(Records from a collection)

########

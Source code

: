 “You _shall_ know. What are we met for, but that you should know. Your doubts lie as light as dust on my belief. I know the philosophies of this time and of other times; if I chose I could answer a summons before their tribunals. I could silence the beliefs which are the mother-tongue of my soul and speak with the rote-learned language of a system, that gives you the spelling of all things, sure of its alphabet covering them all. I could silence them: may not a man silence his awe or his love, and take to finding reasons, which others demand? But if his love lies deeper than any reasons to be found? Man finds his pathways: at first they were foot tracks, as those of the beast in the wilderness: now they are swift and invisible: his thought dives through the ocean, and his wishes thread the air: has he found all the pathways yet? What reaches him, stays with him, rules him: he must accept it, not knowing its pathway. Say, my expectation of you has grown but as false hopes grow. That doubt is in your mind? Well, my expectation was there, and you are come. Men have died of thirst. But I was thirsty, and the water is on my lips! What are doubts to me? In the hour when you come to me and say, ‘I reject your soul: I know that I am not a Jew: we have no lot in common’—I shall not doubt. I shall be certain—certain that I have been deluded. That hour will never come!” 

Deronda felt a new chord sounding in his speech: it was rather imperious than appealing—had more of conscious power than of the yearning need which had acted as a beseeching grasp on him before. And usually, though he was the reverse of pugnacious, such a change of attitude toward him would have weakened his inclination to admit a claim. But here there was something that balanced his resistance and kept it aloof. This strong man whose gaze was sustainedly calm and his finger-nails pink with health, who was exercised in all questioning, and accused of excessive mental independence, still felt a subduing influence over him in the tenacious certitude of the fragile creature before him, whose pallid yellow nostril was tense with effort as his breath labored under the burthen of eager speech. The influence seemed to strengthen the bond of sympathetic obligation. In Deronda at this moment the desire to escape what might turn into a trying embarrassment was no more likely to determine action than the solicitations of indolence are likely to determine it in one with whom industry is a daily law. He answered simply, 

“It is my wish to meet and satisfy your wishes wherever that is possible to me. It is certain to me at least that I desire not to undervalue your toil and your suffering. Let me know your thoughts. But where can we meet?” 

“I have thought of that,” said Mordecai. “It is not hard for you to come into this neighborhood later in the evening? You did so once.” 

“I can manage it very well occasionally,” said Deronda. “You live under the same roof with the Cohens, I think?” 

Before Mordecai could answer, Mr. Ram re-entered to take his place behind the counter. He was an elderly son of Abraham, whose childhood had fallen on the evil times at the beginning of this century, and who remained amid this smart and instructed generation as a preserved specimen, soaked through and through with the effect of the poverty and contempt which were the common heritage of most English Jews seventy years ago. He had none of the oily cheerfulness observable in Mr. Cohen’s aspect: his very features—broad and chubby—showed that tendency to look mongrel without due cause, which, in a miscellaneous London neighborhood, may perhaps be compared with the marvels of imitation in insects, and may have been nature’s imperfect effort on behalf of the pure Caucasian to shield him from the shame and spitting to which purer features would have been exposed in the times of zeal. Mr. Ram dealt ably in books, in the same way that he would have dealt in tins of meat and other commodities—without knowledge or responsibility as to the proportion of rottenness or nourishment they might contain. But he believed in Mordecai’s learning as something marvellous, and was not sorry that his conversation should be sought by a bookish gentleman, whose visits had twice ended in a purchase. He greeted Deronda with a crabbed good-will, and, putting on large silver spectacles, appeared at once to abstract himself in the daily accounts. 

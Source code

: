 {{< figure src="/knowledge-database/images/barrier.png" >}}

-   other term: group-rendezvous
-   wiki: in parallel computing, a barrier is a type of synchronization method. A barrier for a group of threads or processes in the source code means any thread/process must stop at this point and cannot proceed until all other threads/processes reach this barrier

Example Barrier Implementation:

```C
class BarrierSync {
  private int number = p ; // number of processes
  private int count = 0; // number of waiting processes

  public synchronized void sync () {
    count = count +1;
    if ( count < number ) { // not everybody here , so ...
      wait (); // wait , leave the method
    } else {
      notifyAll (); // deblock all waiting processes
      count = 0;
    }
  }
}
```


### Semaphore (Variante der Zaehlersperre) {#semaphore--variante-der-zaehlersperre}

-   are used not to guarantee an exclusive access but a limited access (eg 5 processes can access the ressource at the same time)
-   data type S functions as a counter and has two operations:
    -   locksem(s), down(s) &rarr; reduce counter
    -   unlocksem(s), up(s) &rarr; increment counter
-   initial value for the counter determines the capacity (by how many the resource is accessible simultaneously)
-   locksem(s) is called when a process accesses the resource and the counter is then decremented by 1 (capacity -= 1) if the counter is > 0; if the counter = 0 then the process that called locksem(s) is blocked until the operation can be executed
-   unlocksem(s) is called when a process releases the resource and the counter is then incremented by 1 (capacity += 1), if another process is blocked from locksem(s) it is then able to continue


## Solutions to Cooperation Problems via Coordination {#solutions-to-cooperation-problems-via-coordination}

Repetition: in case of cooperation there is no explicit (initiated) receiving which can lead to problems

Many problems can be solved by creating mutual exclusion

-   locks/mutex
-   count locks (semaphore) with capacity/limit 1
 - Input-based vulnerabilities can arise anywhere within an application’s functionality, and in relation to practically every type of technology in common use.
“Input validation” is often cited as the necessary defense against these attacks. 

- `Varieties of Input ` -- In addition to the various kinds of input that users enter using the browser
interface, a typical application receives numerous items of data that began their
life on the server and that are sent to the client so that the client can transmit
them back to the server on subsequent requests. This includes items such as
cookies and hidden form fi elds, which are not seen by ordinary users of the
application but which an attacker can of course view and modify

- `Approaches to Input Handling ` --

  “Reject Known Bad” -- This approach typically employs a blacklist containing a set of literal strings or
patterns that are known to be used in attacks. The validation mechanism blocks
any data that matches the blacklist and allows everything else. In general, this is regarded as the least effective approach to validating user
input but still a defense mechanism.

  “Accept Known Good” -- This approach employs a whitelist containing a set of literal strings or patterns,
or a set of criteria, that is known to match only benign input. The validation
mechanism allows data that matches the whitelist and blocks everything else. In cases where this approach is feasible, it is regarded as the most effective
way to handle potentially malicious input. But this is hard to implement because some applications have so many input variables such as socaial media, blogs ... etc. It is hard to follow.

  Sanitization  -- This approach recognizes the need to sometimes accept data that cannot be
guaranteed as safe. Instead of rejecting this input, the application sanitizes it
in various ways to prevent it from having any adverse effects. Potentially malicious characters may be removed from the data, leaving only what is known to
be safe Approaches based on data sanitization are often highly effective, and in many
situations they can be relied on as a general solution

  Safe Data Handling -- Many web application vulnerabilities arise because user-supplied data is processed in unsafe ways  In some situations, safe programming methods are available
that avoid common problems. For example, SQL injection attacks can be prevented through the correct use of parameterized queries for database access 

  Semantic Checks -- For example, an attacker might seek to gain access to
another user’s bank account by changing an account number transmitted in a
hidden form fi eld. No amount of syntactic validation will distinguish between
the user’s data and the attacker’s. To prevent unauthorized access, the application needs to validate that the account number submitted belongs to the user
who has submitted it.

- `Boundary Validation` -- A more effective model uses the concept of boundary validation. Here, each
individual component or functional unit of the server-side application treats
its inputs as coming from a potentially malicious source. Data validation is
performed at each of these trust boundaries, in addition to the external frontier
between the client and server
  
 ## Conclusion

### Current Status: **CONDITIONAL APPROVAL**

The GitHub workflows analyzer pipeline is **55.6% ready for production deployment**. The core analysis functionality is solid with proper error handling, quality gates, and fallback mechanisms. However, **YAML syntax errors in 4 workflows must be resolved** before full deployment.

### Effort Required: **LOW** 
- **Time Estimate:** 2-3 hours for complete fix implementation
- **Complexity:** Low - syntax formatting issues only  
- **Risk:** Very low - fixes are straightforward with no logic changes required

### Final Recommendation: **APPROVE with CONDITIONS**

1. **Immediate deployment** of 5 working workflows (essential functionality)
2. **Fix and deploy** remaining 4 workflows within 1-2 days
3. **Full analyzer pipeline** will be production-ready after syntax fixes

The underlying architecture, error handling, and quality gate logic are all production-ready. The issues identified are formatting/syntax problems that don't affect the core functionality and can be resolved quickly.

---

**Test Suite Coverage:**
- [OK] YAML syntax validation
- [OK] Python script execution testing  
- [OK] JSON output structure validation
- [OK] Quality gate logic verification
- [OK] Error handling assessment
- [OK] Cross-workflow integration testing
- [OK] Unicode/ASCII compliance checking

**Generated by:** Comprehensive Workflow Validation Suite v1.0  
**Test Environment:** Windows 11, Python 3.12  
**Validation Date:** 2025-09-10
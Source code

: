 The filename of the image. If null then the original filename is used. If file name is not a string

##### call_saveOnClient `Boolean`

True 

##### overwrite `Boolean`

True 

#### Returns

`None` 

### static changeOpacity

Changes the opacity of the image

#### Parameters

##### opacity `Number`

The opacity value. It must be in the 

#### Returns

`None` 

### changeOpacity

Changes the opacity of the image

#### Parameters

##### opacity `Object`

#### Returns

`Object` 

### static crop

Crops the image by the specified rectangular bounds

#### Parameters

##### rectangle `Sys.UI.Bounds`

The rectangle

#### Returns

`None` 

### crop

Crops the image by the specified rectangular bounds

########

Work instruction:
In the entries above, find the line holding "Semantic Checks -- For" and the line holding "### Current Status: **CONDITIONAL APPROVAL**"; print both of them and every line between, exactly, and nothing else.

Answer box:
  Semantic Checks -- For example, an attacker might seek to gain access to
another user’s bank account by changing an account number transmitted in a
hidden form fi eld. No amount of syntactic validation will distinguish between
the user’s data and the attacker’s. To prevent unauthorized access, the application needs to validate that the account number submitted belongs to the user
who has submitted it.

- `Boundary Validation` -- A more effective model uses the concept of boundary validation. Here, each
individual component or functional unit of the server-side application treats
its inputs as coming from a potentially malicious source. Data validation is
performed at each of these trust boundaries, in addition to the external frontier
between the client and server
  
 ## Conclusion

### Current Status: **CONDITIONAL APPROVAL**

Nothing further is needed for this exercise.